The seed comes in pellet form to make planting easier.

While the seed is allowed under the USDA’s National Organic Program, the pellet has not officially been approved for use in Canada. Seb and Bethany weren’t aware of this, and planted the lettuce without understanding the repercussions of their actions. Unfortunately, the company that does the pelleting has only disclosed their ingredients to the American regulators, so although it is listed as organic on the seed company’s website, it has not yet been formally approved by any Canadian certification body.

In May, when they had already planted the lettuce in their greenhouse and fields, Zocalo’s certifier asked for a list of ingredients in the pellet.  The seed company informed them that this particular pellet was controversial.  They were still trying to get the pelleting company to officially release the ingredients in Canada. Zocalo put their certifier in touch with the seed company directly, but the seed company was not able to get the ingredients list released in time, so Zocalo was issued a “non-compliance.”

Bethany explains: “This means that everywhere we have grown this lettuce (and eight meters surrounding) is ‘contaminated’ according to the Organic standards. The land will not be certifiable for three years, and any crops grown in these ‘contaminated areas’ cannot look similar to ones grown in other areas because they need to be clear what is certifiable and what is not.”

There are a number of ways that Zocalo could respond to this issue. They could take legal action, because their certifying body didn’t notify them of the issue until after they had planted, even though they sent their seed lists in March. But this would have to happen at their own time and expense. They could get the pellet tested to prove that it contains only clay, but this won’t help. Legally, the certifying bodies need to receive ingredient lists from the pelleting company itself. They could to go the Standards Interpretation Committee to appeal the decision, but Zocalo has chosen to forego the additional stress of this process. They have notified their certifying body, the Organic Federation of Canada, as well as OCO, of the issue.

So, they asked their customers for input, and with blessing from their loyal clients, decided to stop seeking organic certification for now. Luckily (or by careful design), Zocalo has a core group of customers who trust their farmers and don’t feel that they need certification to maintain that trust.

“Our decision and our story should not, we hope, cause you to stop supporting the organic industry,” says Bethany. “But we want the public to understand that roadblocks like this threaten the organic system by making certification less accessible for small farmers.”
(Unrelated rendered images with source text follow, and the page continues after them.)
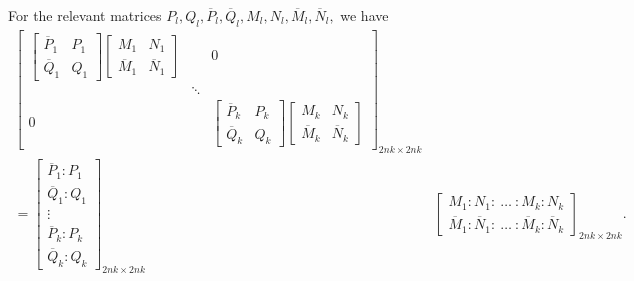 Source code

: \documentclass[10pt,reqno,oneside,a4paper]{article}
\begin{document}
\begin{lem}\label{P2.CA-lemma}
For the relevant matrices $P_l, Q_l, \overline{P}_l, \overline{Q}_l, M_l, N_l, \overline{M}_l, \overline{N}_l,$ we have
\begin{equation*}
\begin{aligned}
\begin{bmatrix}
\begin{bmatrix}
\overline{P}_1 & P_1 \\
\overline{Q}_1 & Q_1 
\end{bmatrix} 
\begin{bmatrix}
M_1 & N_1  \\
\overline{M}_1 & \overline{N}_1 
\end{bmatrix} & & 0 \\
 & \ddots & \\
0 & & \begin{bmatrix}
\overline{P}_k & P_k \\
\overline{Q}_k & Q_k 
\end{bmatrix} 
\begin{bmatrix}
M_k & N_k  \\
\overline{M}_k & \overline{N}_k 
\end{bmatrix}
\end{bmatrix}_{2nk\times 2nk}& \\
=
\begin{bmatrix}
\overline{P}_1 : P_1 \\
\overline{Q}_1 : Q_1 \\
\vdots \\
\overline{P}_k : P_k \\
\overline{Q}_k : Q_k 
\end{bmatrix}_{2nk \times 2nk}
&
\begin{bmatrix}
M_1 : N_1 :~ \ldots ~: M_k : N_k \\
\overline{M}_1 : \overline{N}_1 :~ \ldots ~: \overline{M}_k : \overline{N}_k 
\end{bmatrix}_{2nk \times 2nk}.
\end{aligned}
\end{equation*}
\end{lem}
\end{document}
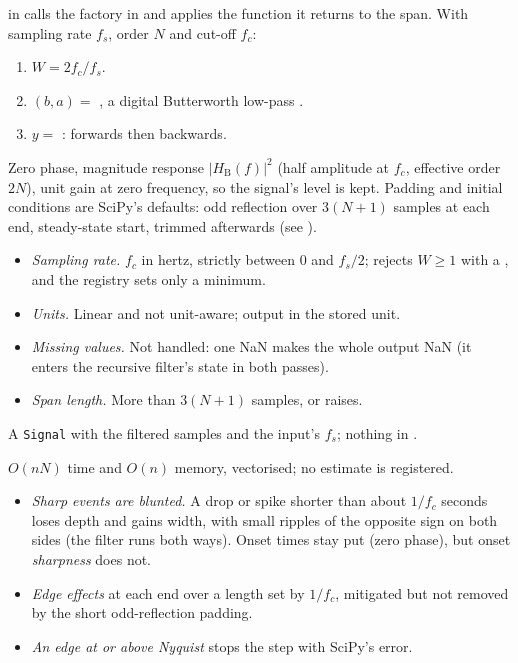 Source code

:  in  calls the factory
 in  and applies
the function it returns to the span. With sampling rate $f_s$, order $N$ and cut-off $f_c$:
\begin{enumerate}
\item $W = 2f_c/f_s$.
\item $(b, a) =$ , a digital Butterworth
  low-pass \citep{butterworth1930theory,virtanen2020scipy}.
\item $y =$ : forwards then backwards.
\end{enumerate}
Zero phase, magnitude response $|H_\mathrm{B}(f)|^2$ (half amplitude at $f_c$, effective order
$2N$), unit gain at zero frequency, so the signal's level is kept. Padding and initial
conditions are SciPy's defaults: odd reflection over $3(N+1)$ samples at each end, steady-state
start, trimmed afterwards (see ).

\begin{itemize}
\item \emph{Sampling rate.} $f_c$ in hertz, strictly between 0 and $f_s/2$; 
  rejects $W \geq 1$ with a , and the registry sets only a minimum.
\item \emph{Units.} Linear and not unit-aware; output in the stored unit.
\item \emph{Missing values.} Not handled: one NaN makes the whole output NaN (it enters the
  recursive filter's state in both passes). 
\item \emph{Span length.} More than $3(N+1)$ samples, or  raises.
\end{itemize}

A \texttt{Signal} with the filtered samples and the input's $f_s$; nothing in .

$O(nN)$ time and $O(n)$ memory, vectorised; no estimate is registered.

\begin{itemize}
\item \emph{Sharp events are blunted.} A drop or spike shorter than about $1/f_c$ seconds loses
  depth and gains width, with small ripples of the opposite sign on both sides (the filter runs
  both ways). Onset times stay put (zero phase), but onset \emph{sharpness} does not.
\item \emph{Edge effects} at each end over a length set by $1/f_c$, mitigated but not removed by
  the short odd-reflection padding. 
\item \emph{An edge at or above Nyquist} stops the step with SciPy's error.
\end{itemize}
Here are suggested changes that might help make the system better:

  • More education and subsidized/free services to help farmers and businesses navigate the standards (e.g. a help line or workshops on understanding the standards),
  • A clear and effective way to log complaints and receive timely responses about these types of issues,
  • Faster processing of compliance questions,
  • A mechanism for monitoring the activities of certifying bodies,
  • Funding supports for farms undergoing an appeal process,
  • Subsidies for initial certification and/or transition, and,
  • Streamlined paperwork (such as online forms that pre-populate from previous years).
  • Updates to the Organic Products Regulation requirements that are geared toward large-scale, commodity producers  (such as lot numbering and mass balance auditing) and are difficult for diverse producers to meet.

As Bethany explains, “ecological farmers need to be valued for accounting for externalities that conventional agriculture does not.  We need to be supported with relevant programming and funding.”

There is no quick and easy solution for problems like that faced by Seb and Bethany. But as an industry, we must advocate for improvements to the system that governs us. This one of the reasons OCO exists.

Please contact us if you have a similar story to share, or would like to support OCO in advocating for supports and changes that will make certification easier for small, diverse farmers.

Comments are closed.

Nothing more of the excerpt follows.